Step 1 : Write down the coefficients of the dividend into division table. Put the zero from $ x + 1 = 0 $ ( $ x = \color{blue}{ -1 } $ ) at the left.
$$ \begin{array}{c|rrrrr}\color{blue}{-1}&1&1&-6&-1&5\\& & & & & \\ \hline &&&&& \end{array} $$Step 1 : Bring down the leading coefficient to the bottom row.
$$ \begin{array}{c|rrrrr}-1&\color{orangered}{ 1 }&1&-6&-1&5\\& & & & & \\ \hline &\color{orangered}{1}&&&& \end{array} $$Step 2 : Multiply by the number on the left, and carry the result into the next column: $ \color{blue}{ -1 } \cdot \color{blue}{ 1 } = \color{blue}{ -1 } $.
$$ \begin{array}{c|rrrrr}\color{blue}{-1}&1&1&-6&-1&5\\& & \color{blue}{-1} & & & \\ \hline &\color{blue}{1}&&&& \end{array} $$Step 3 : Add down last column: $ \color{orangered}{ 1 } + \color{orangered}{ \left( -1 \right) } = \color{orangered}{ 0 } $
$$ \begin{array}{c|rrrrr}-1&1&\color{orangered}{ 1 }&-6&-1&5\\& & \color{orangered}{-1} & & & \\ \hline &1&\color{orangered}{0}&&& \end{array} $$Step 4 : Multiply by the number on the left, and carry the result into the next column: $ \color{blue}{ -1 } \cdot \color{blue}{ 0 } = \color{blue}{ 0 } $.

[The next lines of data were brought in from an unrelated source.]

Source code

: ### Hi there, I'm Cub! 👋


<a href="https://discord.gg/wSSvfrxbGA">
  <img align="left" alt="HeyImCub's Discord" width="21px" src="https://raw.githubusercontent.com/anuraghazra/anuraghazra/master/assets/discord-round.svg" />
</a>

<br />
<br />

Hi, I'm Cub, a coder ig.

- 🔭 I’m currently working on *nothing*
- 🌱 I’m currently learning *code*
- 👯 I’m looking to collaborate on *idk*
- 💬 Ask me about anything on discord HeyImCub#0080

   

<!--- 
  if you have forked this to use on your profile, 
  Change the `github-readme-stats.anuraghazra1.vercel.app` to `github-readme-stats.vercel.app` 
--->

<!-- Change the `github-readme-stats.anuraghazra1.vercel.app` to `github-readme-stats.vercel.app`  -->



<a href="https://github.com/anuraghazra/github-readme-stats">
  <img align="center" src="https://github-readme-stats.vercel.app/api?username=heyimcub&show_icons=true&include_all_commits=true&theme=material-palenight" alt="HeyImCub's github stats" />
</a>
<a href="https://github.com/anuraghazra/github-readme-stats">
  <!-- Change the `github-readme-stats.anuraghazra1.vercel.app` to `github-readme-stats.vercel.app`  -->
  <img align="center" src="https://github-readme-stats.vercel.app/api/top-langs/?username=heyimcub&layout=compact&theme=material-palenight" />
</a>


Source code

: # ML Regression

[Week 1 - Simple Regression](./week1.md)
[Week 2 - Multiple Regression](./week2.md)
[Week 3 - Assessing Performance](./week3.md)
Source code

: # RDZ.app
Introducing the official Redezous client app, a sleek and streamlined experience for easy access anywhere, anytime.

$$ \begin{array}{c|rrrrr}\color{blue}{-1}&1&1&-6&-1&5\\& & -1& \color{blue}{0} & & \\ \hline &1&\color{blue}{0}&&& \end{array} $$Step 5 : Add down last column: $ \color{orangered}{ -6 } + \color{orangered}{ 0 } = \color{orangered}{ -6 } $
$$ \begin{array}{c|rrrrr}-1&1&1&\color{orangered}{ -6 }&-1&5\\& & -1& \color{orangered}{0} & & \\ \hline &1&0&\color{orangered}{-6}&& \end{array} $$Step 6 : Multiply by the number on the left, and carry the result into the next column: $ \color{blue}{ -1 } \cdot \color{blue}{ \left( -6 \right) } = \color{blue}{ 6 } $.
$$ \begin{array}{c|rrrrr}\color{blue}{-1}&1&1&-6&-1&5\\& & -1& 0& \color{blue}{6} & \\ \hline &1&0&\color{blue}{-6}&& \end{array} $$Step 7 : Add down last column: $ \color{orangered}{ -1 } + \color{orangered}{ 6 } = \color{orangered}{ 5 } $
$$ \begin{array}{c|rrrrr}-1&1&1&-6&\color{orangered}{ -1 }&5\\& & -1& 0& \color{orangered}{6} & \\ \hline &1&0&-6&\color{orangered}{5}& \end{array} $$Step 8 : Multiply by the number on the left, and carry the result into the next column: $ \color{blue}{ -1 } \cdot \color{blue}{ 5 } = \color{blue}{ -5 } $.
$$ \begin{array}{c|rrrrr}\color{blue}{-1}&1&1&-6&-1&5\\& & -1& 0& 6& \color{blue}{-5} \\ \hline &1&0&-6&\color{blue}{5}& \end{array} $$Step 9 : Add down last column: $ \color{orangered}{ 5 } + \color{orangered}{ \left( -5 \right) } = \color{orangered}{ 0 } $
$$ \begin{array}{c|rrrrr}-1&1&1&-6&-1&\color{orangered}{ 5 }\\& & -1& 0& 6& \color{orangered}{-5} \\ \hline &\color{blue}{1}&\color{blue}{0}&\color{blue}{-6}&\color{blue}{5}&\color{orangered}{0} \end{array} $$Remainder is the last entry in the bottom row $ \left(\color{red}{ 0 }\right)$.